*** Task data ***

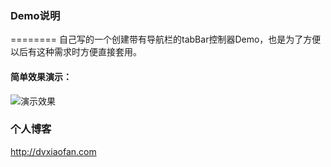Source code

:### Demo说明
========
自己写的一个创建带有导航栏的tabBar控制器Demo，也是为了方便以后有这种需求时方便直接套用。

#### 简单效果演示：

![演示效果](http://o7mwf03sy.bkt.clouddn.com/TabBarDemo.gif)

### 个人博客
http://dvxiaofan.com

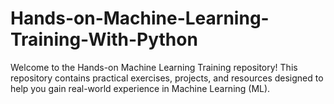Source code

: # Hands-on-Machine-Learning-Training-With-Python
Welcome to the Hands-on Machine Learning Training repository! This repository contains practical exercises, projects, and resources designed to help you gain real-world experience in Machine Learning (ML).
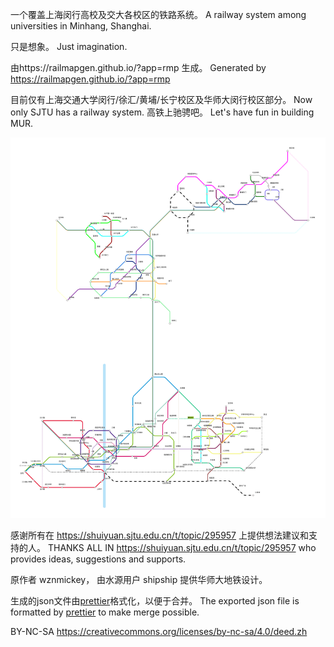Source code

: 一个覆盖上海闵行高校及交大各校区的铁路系统。
A railway system among universities in Minhang, Shanghai.

只是想象。
Just imagination.

由https://railmapgen.github.io/?app=rmp 生成。
Generated by https://railmapgen.github.io/?app=rmp

目前仅有上海交通大学闵行/徐汇/黄埔/长宁校区及华师大闵行校区部分。
Now only SJTU has a railway system.
高铁上驰骋吧。
Let's have fun in building MUR.

![](./railway.png)

感谢所有在 https://shuiyuan.sjtu.edu.cn/t/topic/295957 上提供想法建议和支持的人。
THANKS ALL IN https://shuiyuan.sjtu.edu.cn/t/topic/295957 who provides ideas, suggestions and supports.

原作者 wznmickey， 由水源用户 shipship 提供华师大地铁设计。

生成的json文件由[prettier](https://prettier.io)格式化，以便于合并。
The exported json file is formatted by [prettier](https://prettier.io) to make merge possible.



BY-NC-SA https://creativecommons.org/licenses/by-nc-sa/4.0/deed.zh
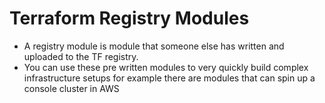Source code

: # Terraform Registry Modules
- A registry module is module that someone else has written and uploaded to the TF registry.
- You can use these pre written modules to very quickly build complex infrastructure setups for example there are modules that can spin up a console cluster in AWS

*** End of Task data ***

• **What is needed**
Before copying the material, set its pictures aside; then transcribe it word for word.

• **Output**
Source code

:### Demo说明
========
自己写的一个创建带有导航栏的tabBar控制器Demo，也是为了方便以后有这种需求时方便直接套用。

#### 简单效果演示：

![演示效果](http://o7mwf03sy.bkt.clouddn.com/TabBarDemo.gif)

### 个人博客
http://dvxiaofan.com

Source code

: # Hands-on-Machine-Learning-Training-With-Python
Welcome to the Hands-on Machine Learning Training repository! This repository contains practical exercises, projects, and resources designed to help you gain real-world experience in Machine Learning (ML).
Source code

: 一个覆盖上海闵行高校及交大各校区的铁路系统。
A railway system among universities in Minhang, Shanghai.

只是想象。
Just imagination.

由https://railmapgen.github.io/?app=rmp 生成。
Generated by https://railmapgen.github.io/?app=rmp

目前仅有上海交通大学闵行/徐汇/黄埔/长宁校区及华师大闵行校区部分。
Now only SJTU has a railway system.
高铁上驰骋吧。
Let's have fun in building MUR.

![](./railway.png)

感谢所有在 https://shuiyuan.sjtu.edu.cn/t/topic/295957 上提供想法建议和支持的人。
THANKS ALL IN https://shuiyuan.sjtu.edu.cn/t/topic/295957 who provides ideas, suggestions and supports.

原作者 wznmickey， 由水源用户 shipship 提供华师大地铁设计。

生成的json文件由[prettier](https://prettier.io)格式化，以便于合并。
The exported json file is formatted by [prettier](https://prettier.io) to make merge possible.



BY-NC-SA https://creativecommons.org/licenses/by-nc-sa/4.0/deed.zh
Source code

: # Terraform Registry Modules
- A registry module is module that someone else has written and uploaded to the TF registry.
- You can use these pre written modules to very quickly build complex infrastructure setups for example there are modules that can spin up a console cluster in AWS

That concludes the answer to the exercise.